Monday’s strike has inflamed global outrage that has coalesced into international pressure, forcing Israel to open new points of entry for humanitarian aid.
Israeli officials, including Prime Minister Benjamin Netanyahu, have issued rare expressions of contrition at the killings, and the IDF said Friday that it had removed two senior officers from their posts after a probe found the targeting of the aid convoy with three successive missile strikes to be in violation of IDF protocol.
In a briefing on Friday, the IDF said WCK had coordinated its movements with Israeli authorities correctly, but the officers committed three errors. First, they either didn’t see or did not read a message identifying the convoy. They then decided to fire at the vehicle with insufficient cause, saying that one of the soldiers had identified someone entering one of the vehicles carrying what he thought was a gun but was instead likely a bag. The third mistake, the IDF said, was that it continued to strike, not just the first car, but the second and the third.
“The essential problem is not who made the mistakes,” António Guterres, the United Nations’ Secretary-General said on Friday in response to the IDF’s investigation, “It is the military strategy and procedures in place that allow for those mistakes to multiply time and time again.”
Unlike the killing of the WCK staff members, who were citizens of the U.S., Canada, Australia, Poland, and the U.K., other fatal incidents that have involved mostly Palestinian aid workers have raised little outrage or notice from the Israeli or international governments.
In a review of documents, public statements, and interviews, NBC News found a pattern of attacks on aid workers and humanitarian infrastructure in the months leading up to Monday’s attack.
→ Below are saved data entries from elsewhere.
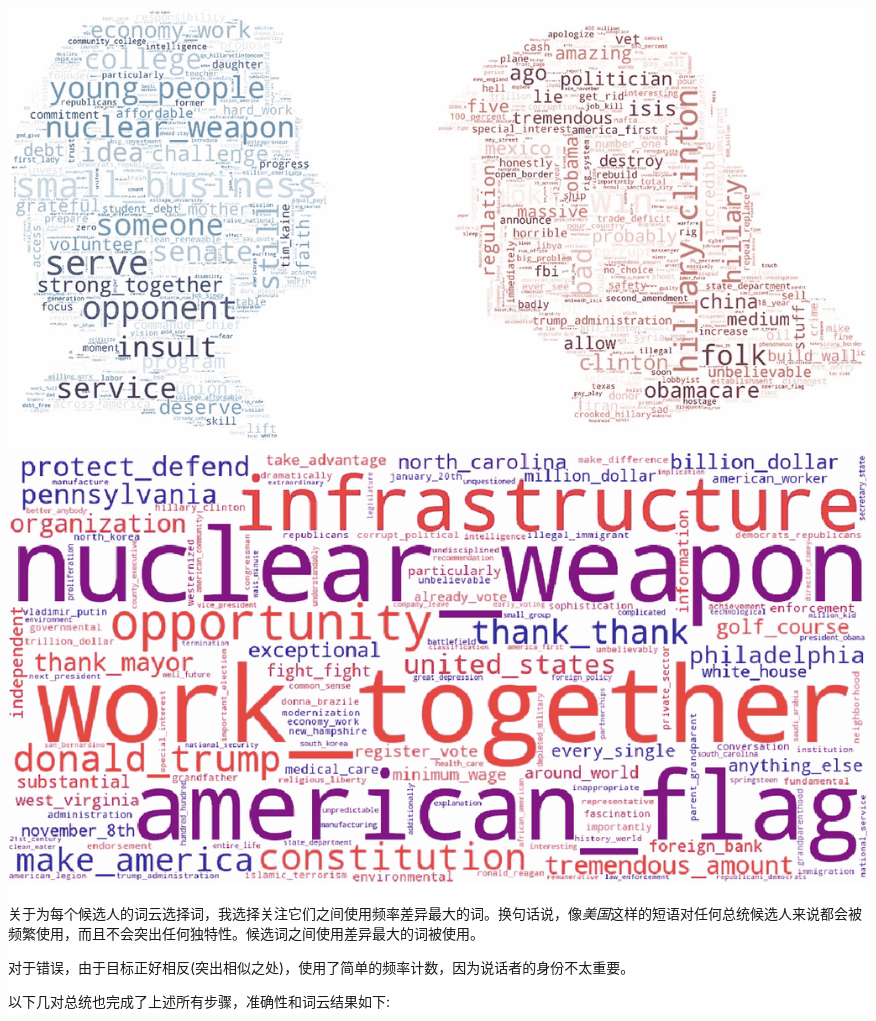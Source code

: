 ![](img/dab170262a2923c60637ade83cc610db.png)![](img/3fc892ffbe36198a7e8654b766031dcf.png)

关于为每个候选人的词云选择词，我选择关注它们之间使用频率差异最大的词。换句话说，像*美国*这样的短语对任何总统候选人来说都会被频繁使用，而且不会突出任何独特性。候选词之间使用差异最大的词被使用。

对于错误，由于目标正好相反(突出相似之处)，使用了简单的频率计数，因为说话者的身份不太重要。

以下几对总统也完成了上述所有步骤，准确性和词云结果如下:
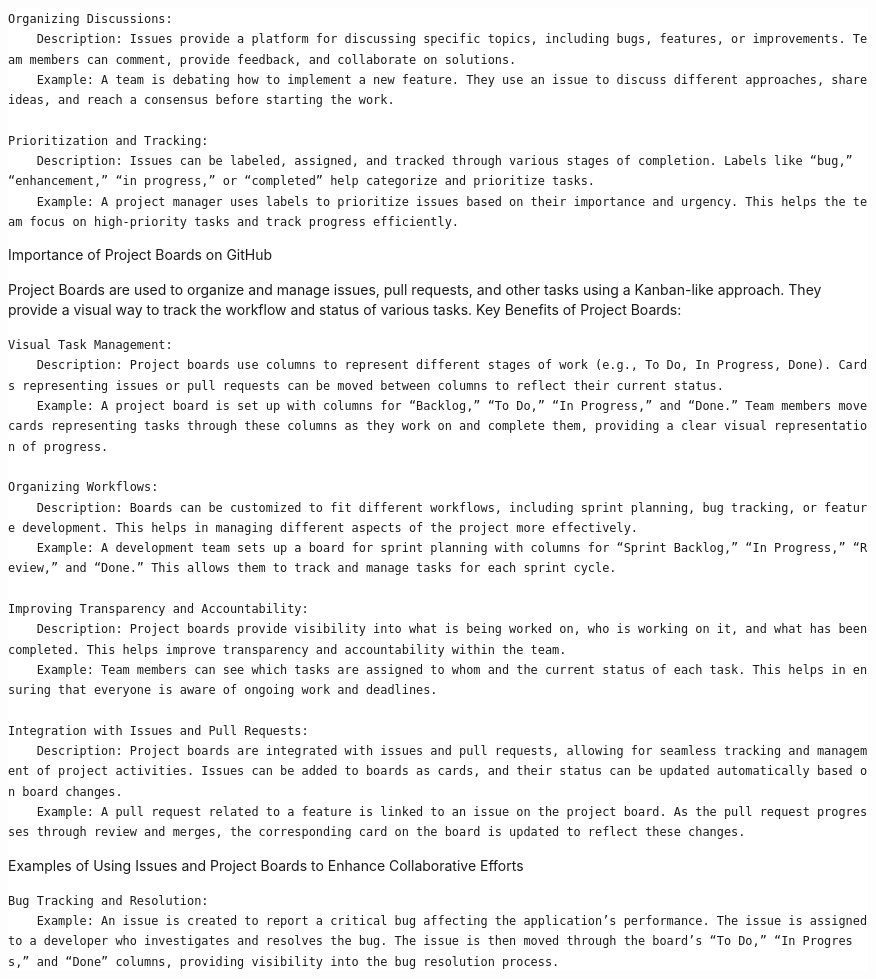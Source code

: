     Organizing Discussions:
        Description: Issues provide a platform for discussing specific topics, including bugs, features, or improvements. Team members can comment, provide feedback, and collaborate on solutions.
        Example: A team is debating how to implement a new feature. They use an issue to discuss different approaches, share ideas, and reach a consensus before starting the work.

    Prioritization and Tracking:
        Description: Issues can be labeled, assigned, and tracked through various stages of completion. Labels like “bug,” “enhancement,” “in progress,” or “completed” help categorize and prioritize tasks.
        Example: A project manager uses labels to prioritize issues based on their importance and urgency. This helps the team focus on high-priority tasks and track progress efficiently.

Importance of Project Boards on GitHub

Project Boards are used to organize and manage issues, pull requests, and other tasks using a Kanban-like approach. They provide a visual way to track the workflow and status of various tasks.
Key Benefits of Project Boards:

    Visual Task Management:
        Description: Project boards use columns to represent different stages of work (e.g., To Do, In Progress, Done). Cards representing issues or pull requests can be moved between columns to reflect their current status.
        Example: A project board is set up with columns for “Backlog,” “To Do,” “In Progress,” and “Done.” Team members move cards representing tasks through these columns as they work on and complete them, providing a clear visual representation of progress.

    Organizing Workflows:
        Description: Boards can be customized to fit different workflows, including sprint planning, bug tracking, or feature development. This helps in managing different aspects of the project more effectively.
        Example: A development team sets up a board for sprint planning with columns for “Sprint Backlog,” “In Progress,” “Review,” and “Done.” This allows them to track and manage tasks for each sprint cycle.

    Improving Transparency and Accountability:
        Description: Project boards provide visibility into what is being worked on, who is working on it, and what has been completed. This helps improve transparency and accountability within the team.
        Example: Team members can see which tasks are assigned to whom and the current status of each task. This helps in ensuring that everyone is aware of ongoing work and deadlines.

    Integration with Issues and Pull Requests:
        Description: Project boards are integrated with issues and pull requests, allowing for seamless tracking and management of project activities. Issues can be added to boards as cards, and their status can be updated automatically based on board changes.
        Example: A pull request related to a feature is linked to an issue on the project board. As the pull request progresses through review and merges, the corresponding card on the board is updated to reflect these changes.

Examples of Using Issues and Project Boards to Enhance Collaborative Efforts

    Bug Tracking and Resolution:
        Example: An issue is created to report a critical bug affecting the application’s performance. The issue is assigned to a developer who investigates and resolves the bug. The issue is then moved through the board’s “To Do,” “In Progress,” and “Done” columns, providing visibility into the bug resolution process.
Those include two previous incidents involving WCK, the dropping of a 1000-pound bomb near a building housing aid workers from the International Rescue Committee (IRC), and the bombing of the home of an aid worker for Doctors Without Borders/Médecins Sans Frontières (MSF).
UNRWA, the U.N. agency for Palestinian refugees, has sustained more attacks than any other agency, resulting in the death of 179 of its staff since Oct. 7.
The attacks have resulted in the direct curtailment of aid deliveries to Gaza’s starving population. Following Monday’s killing, at least four organizations stopped the delivery of aid into Gaza, citing danger to its staff, including WCK, which turned around three cargo ships en route to Gaza, returning 240 metric tons of much-needed food aid to port in Cyprus.
But even prior to that, destruction and ongoing hostilities as well as the ensuing lawlessness had been choking off aid deliveries to much of Gaza, particularly in the north, where the threat of starvation is most acute. To work in a war zone, aid agencies rely on a process called deconfliction, which allows the military to take measures to prevent unintentional attacks against aid workers, who are protected by international humanitarian law. In Gaza, agencies notify the Coordination of Government Activities in the Territories, or COGAT — the official Israeli government body that liaises between aid agencies and the military and also controls access for staff and aid shipments into Gaza — often daily, of the movements of their convoys, and provide the coordinates of their guesthouses and warehouses.
Still, they were repeatedly attacked.
“The deconfliction system is effectively a fiction,” said Ciarán Donnelly, Senior Vice President for Crisis Response Recovery and Development at the IRC.
In a news conference on Thursday, Christopher Lockyear, Secretary General for MSF said, “This pattern of attacks is either intentional or indicative of reckless incompetence. It not only shows the failure of deconfliction measures, it shows the futility of these measures in a war fought with no rules.”